One example of such a change is the inception of immersive storytelling in the sphere of digital communication. With the rise of computer-generated, artificially intelligent influencers, immersive communication is the ascendant star in the constellation of social media communication. What is interesting is that the ‘influencer’, such as Kyra, may not be real. Yet, in this unique medium of communication, digital personalities remain the focus of attention.

For brands, the attraction towards CGI models, actors, and influencers is perfectly understandable. This new age medium does not need to factor in such imponderables as mounting overhead costs as well as stringent labour laws. Communication marketing is expected to soar on these new wings.

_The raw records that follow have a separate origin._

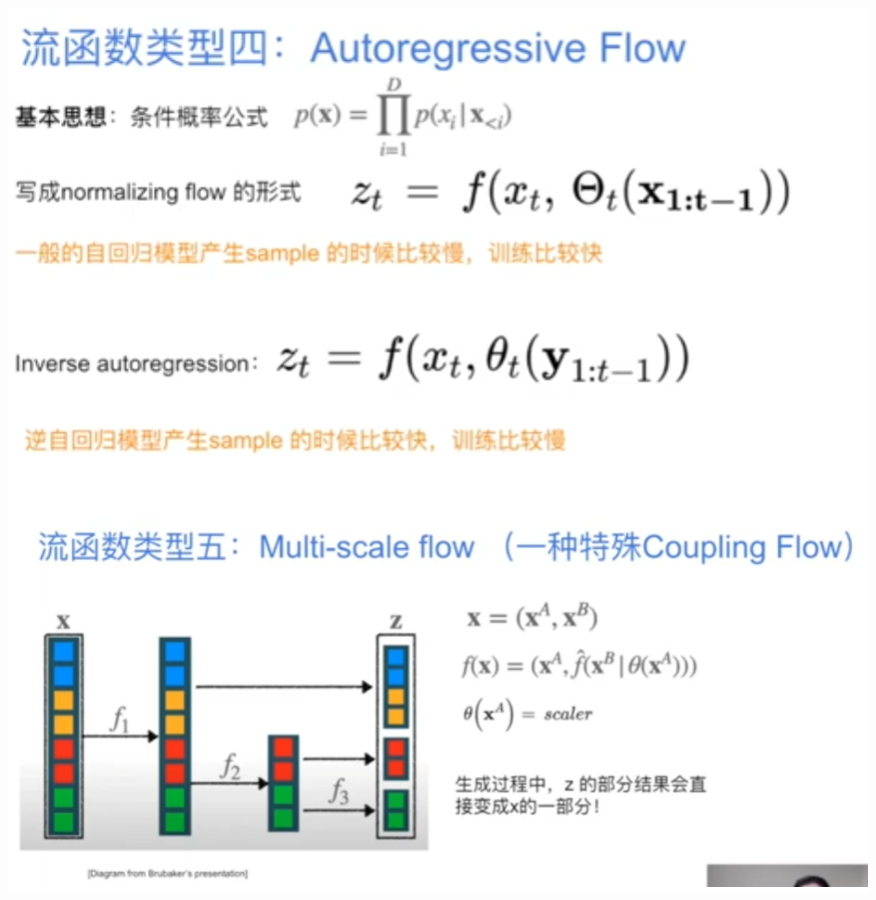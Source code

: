 ![image-20220107114833548](imgs/image-20220107114833548.png)

![image-20220107114911528](imgs/image-20220107114911528.png)
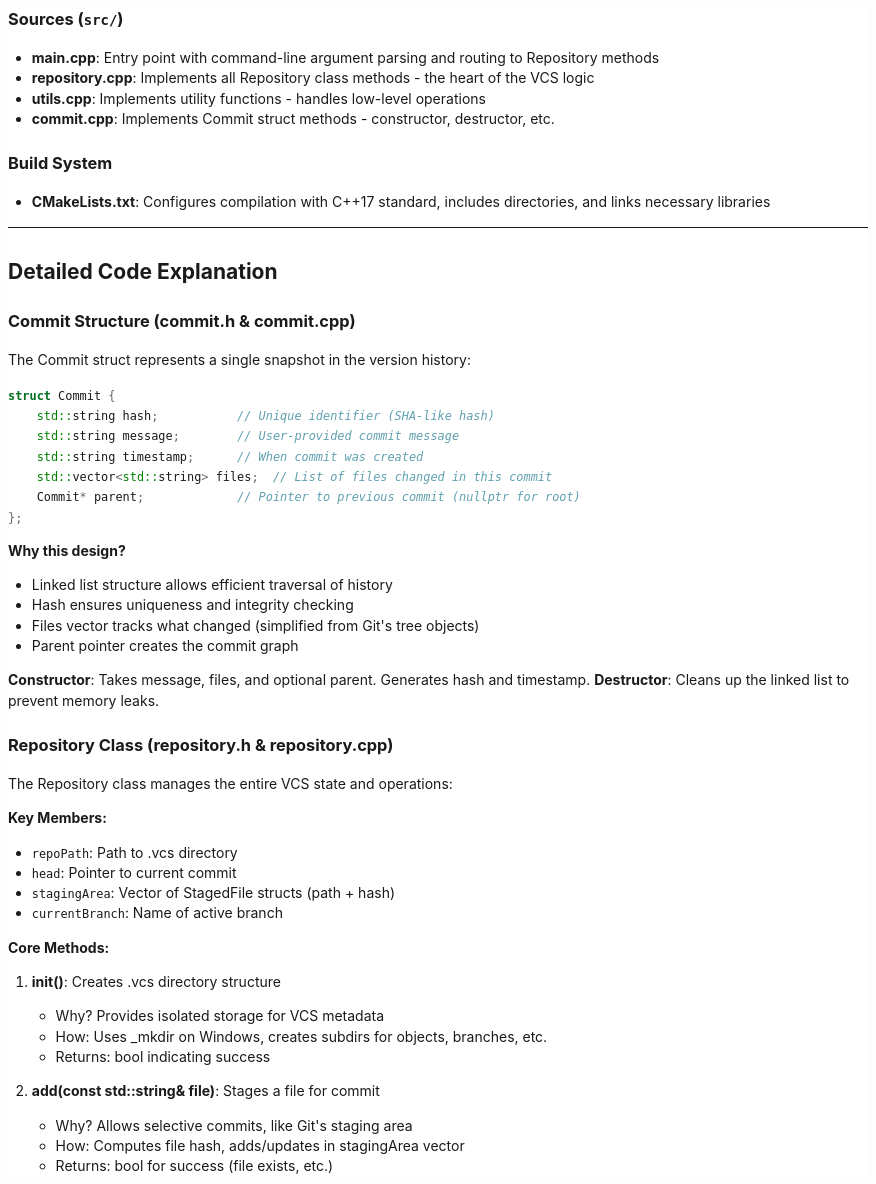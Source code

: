 ### Sources (`src/`)
- **main.cpp**: Entry point with command-line argument parsing and routing to Repository methods
- **repository.cpp**: Implements all Repository class methods - the heart of the VCS logic
- **utils.cpp**: Implements utility functions - handles low-level operations
- **commit.cpp**: Implements Commit struct methods - constructor, destructor, etc.

### Build System
- **CMakeLists.txt**: Configures compilation with C++17 standard, includes directories, and links necessary libraries

---

## Detailed Code Explanation

### Commit Structure (commit.h & commit.cpp)
The Commit struct represents a single snapshot in the version history:

```cpp
struct Commit {
    std::string hash;           // Unique identifier (SHA-like hash)
    std::string message;        // User-provided commit message
    std::string timestamp;      // When commit was created
    std::vector<std::string> files;  // List of files changed in this commit
    Commit* parent;             // Pointer to previous commit (nullptr for root)
};
```

**Why this design?**
- Linked list structure allows efficient traversal of history
- Hash ensures uniqueness and integrity checking
- Files vector tracks what changed (simplified from Git's tree objects)
- Parent pointer creates the commit graph

**Constructor**: Takes message, files, and optional parent. Generates hash and timestamp.
**Destructor**: Cleans up the linked list to prevent memory leaks.

### Repository Class (repository.h & repository.cpp)
The Repository class manages the entire VCS state and operations:

**Key Members:**
- `repoPath`: Path to .vcs directory
- `head`: Pointer to current commit
- `stagingArea`: Vector of StagedFile structs (path + hash)
- `currentBranch`: Name of active branch

**Core Methods:**

1. **init()**: Creates .vcs directory structure
   - Why? Provides isolated storage for VCS metadata
   - How: Uses _mkdir on Windows, creates subdirs for objects, branches, etc.
   - Returns: bool indicating success

2. **add(const std::string& file)**: Stages a file for commit
   - Why? Allows selective commits, like Git's staging area
   - How: Computes file hash, adds/updates in stagingArea vector
   - Returns: bool for success (file exists, etc.)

But there are challenges ahead.

Influencers in the immersive format have their own shortcomings. Given the emergence of CGI influencers, brands would now have to rethink and restructure their marketing strategies. Even though CGI influencers would enable certain brands to reach a new demographic, it is entirely possible that some segments of the targeted audience may get left out. This is because the ugly reality of the digital divide cannot be avoided completely. These influencers would have repercussions on the ethical front as well. Their ascendancy may spell doom for intermediary employment, making photographers, camera crews and makeup professionals redundant.

Homophilous social systems endorse innovation in products and technologies. However, what is being debated is the extent to which homophily exists between new kinds of technology and their audiences. Perhaps it would make better sense for brands to prioritise innovation but on an experimental basis so that they can anticipate the changes brought about through the immersive forms of communication.